Friday, August 24, 2012

Voltaire's Remarks on Pascal's Thoughts

[ Originally written and posted on MySpace on  June 27, 2007 ]
 
In 1901 there was published, in 42 volumes, and in various printings, some more costly and limited than others, an edition of The Works of Voltaire: A Contemporary Version with Notes by Tobias Smollett, etc.  Various printings of this edition are still to be found in the larger libraries, both academic and public.  (Scanning the OCLC holdings for this title, it is interesting to note the number of seminaries and private denominational colleges, even Bible colleges, which own a set.)  Voltaire is a magnificent stylist, one who writes for the general reader, and has found able translators in this edition.  In volume 21, I found "Remarks on Pascal's Thoughts," which immediately follows a pungent essay entitled simply "The Jews."  Excerpts from the "Remarks" follow, with identifications of the contributions of the two authors added:    

    Pascal:  "Though the universe should fall on man and crush him to death, yet would man be still more noble than that which destroyed him; because he is conscious of the advantage the universe has over him, and that he is about to die, whereas the universe knows nothing of this."

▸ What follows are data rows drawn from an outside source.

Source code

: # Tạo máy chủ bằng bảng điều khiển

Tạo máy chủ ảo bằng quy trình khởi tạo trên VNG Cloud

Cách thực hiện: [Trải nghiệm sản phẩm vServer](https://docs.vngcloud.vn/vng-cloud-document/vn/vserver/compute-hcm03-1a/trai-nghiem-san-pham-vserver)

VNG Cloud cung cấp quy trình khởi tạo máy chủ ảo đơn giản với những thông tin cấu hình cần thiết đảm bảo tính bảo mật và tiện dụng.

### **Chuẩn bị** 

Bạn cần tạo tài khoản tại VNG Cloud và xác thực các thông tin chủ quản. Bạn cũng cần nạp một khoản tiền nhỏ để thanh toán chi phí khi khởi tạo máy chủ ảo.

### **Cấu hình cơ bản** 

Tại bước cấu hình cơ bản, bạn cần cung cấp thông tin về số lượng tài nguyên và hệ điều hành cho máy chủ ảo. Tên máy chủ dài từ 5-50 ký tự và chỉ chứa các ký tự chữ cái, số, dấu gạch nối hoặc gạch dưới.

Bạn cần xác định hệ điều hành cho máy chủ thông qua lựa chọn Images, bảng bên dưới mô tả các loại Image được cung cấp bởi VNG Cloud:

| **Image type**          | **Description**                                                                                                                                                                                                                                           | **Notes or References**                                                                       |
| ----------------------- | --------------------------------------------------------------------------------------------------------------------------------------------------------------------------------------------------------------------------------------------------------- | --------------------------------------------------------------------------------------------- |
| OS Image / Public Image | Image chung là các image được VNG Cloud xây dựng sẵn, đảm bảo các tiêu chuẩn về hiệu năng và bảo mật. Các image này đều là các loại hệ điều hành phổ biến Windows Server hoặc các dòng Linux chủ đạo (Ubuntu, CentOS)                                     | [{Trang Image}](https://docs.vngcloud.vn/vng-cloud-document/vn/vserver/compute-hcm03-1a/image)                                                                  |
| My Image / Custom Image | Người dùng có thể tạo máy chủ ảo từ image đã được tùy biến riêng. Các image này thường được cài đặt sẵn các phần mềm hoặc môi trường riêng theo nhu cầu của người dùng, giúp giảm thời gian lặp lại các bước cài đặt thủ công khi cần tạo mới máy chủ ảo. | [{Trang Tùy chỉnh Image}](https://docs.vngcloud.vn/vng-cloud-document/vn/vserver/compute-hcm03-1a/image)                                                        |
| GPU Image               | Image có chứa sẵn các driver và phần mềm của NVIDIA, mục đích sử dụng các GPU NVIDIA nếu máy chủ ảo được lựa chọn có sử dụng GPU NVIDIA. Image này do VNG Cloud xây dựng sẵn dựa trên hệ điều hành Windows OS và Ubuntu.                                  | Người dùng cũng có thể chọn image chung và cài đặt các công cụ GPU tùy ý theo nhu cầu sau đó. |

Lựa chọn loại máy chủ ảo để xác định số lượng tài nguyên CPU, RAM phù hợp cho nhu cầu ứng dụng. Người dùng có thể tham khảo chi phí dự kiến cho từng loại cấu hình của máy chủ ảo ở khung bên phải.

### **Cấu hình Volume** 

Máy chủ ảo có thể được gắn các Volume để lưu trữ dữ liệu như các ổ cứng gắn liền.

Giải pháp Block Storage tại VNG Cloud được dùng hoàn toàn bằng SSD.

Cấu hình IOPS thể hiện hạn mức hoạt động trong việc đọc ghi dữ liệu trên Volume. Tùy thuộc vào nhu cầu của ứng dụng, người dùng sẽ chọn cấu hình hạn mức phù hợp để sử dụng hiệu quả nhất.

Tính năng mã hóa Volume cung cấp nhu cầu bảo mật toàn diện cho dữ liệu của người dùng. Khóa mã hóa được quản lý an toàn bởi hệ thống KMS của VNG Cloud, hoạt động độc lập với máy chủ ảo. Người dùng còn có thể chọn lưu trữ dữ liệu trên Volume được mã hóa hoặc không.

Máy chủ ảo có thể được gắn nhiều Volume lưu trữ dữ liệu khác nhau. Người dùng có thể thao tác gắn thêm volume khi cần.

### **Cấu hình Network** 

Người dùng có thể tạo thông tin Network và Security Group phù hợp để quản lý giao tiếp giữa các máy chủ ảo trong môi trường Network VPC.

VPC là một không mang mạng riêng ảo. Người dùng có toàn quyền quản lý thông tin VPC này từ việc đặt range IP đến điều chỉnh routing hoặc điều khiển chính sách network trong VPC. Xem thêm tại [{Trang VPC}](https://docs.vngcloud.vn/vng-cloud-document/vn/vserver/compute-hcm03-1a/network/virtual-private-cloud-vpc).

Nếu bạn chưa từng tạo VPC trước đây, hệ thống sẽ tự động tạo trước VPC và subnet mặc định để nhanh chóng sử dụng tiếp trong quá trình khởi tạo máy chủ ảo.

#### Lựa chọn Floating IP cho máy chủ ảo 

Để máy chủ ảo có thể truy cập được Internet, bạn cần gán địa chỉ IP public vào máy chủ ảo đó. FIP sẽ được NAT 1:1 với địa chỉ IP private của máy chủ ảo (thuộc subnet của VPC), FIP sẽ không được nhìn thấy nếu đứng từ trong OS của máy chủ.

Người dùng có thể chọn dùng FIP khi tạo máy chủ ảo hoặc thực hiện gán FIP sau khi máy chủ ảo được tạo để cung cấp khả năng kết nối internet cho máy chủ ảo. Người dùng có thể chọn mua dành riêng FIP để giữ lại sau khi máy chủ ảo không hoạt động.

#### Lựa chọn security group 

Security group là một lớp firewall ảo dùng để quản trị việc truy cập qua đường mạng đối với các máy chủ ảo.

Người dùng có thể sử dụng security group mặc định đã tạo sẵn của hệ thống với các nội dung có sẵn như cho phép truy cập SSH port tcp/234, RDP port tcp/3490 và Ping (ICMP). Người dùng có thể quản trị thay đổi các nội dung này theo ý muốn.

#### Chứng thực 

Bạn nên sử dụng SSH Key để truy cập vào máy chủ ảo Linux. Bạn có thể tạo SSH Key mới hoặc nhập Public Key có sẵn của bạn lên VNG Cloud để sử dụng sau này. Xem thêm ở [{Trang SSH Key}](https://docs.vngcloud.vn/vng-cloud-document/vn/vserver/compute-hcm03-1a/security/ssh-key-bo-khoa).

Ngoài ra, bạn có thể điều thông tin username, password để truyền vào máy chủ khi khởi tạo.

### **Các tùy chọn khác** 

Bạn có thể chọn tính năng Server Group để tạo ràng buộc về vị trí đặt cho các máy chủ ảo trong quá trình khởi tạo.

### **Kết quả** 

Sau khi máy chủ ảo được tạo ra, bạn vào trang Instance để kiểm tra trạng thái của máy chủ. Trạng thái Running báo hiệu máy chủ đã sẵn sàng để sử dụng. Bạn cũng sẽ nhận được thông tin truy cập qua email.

    Voltaire:  What is here meant by the word noble?  It is true indeed, that "Thought" is a different kind of thing from the sun; but can it be proved, that an animal, because he is endowed with a few thoughts, is more noble than the sun which animates all that we behold in nature?  Is it for man to decide who is judge and culprit?  We say that one performance is superior to another, when it cost the workman more pains, and is more evidently useful; but did it cost the Creator less pains to make the sun than to mould a little animal about five feet high, who reasons sometimes well and sometimes ill?  Which of the two is more useful in the universe, this animal, or the planet that bestows light and heat, and so many surrounding worlds?  Or again, how comes it that a few ideas received into the brain should be preferable to the material universe?    

    Pascal:   "The Jews imagine that God will not forever leave other nations involved in this darkness; that a deliverer for all mankind will come; that they are sent into the world to proclaim him; that they were created purposely to be the herald of that mighty event, and to call upon all nations to unite with them in expecting such a deliverer."




    Voltaire:   The Jews have always been in expectation of a deliverer, but then he is a deliverer with regard to them, and not for us; they expected Messiah, who is to bring the Christians in subjection to the Jews; whereas, we expect a Messiah, who is one day to unite the Jews with the Christians.   Their notions on this head are directly opposite to those entertained by us.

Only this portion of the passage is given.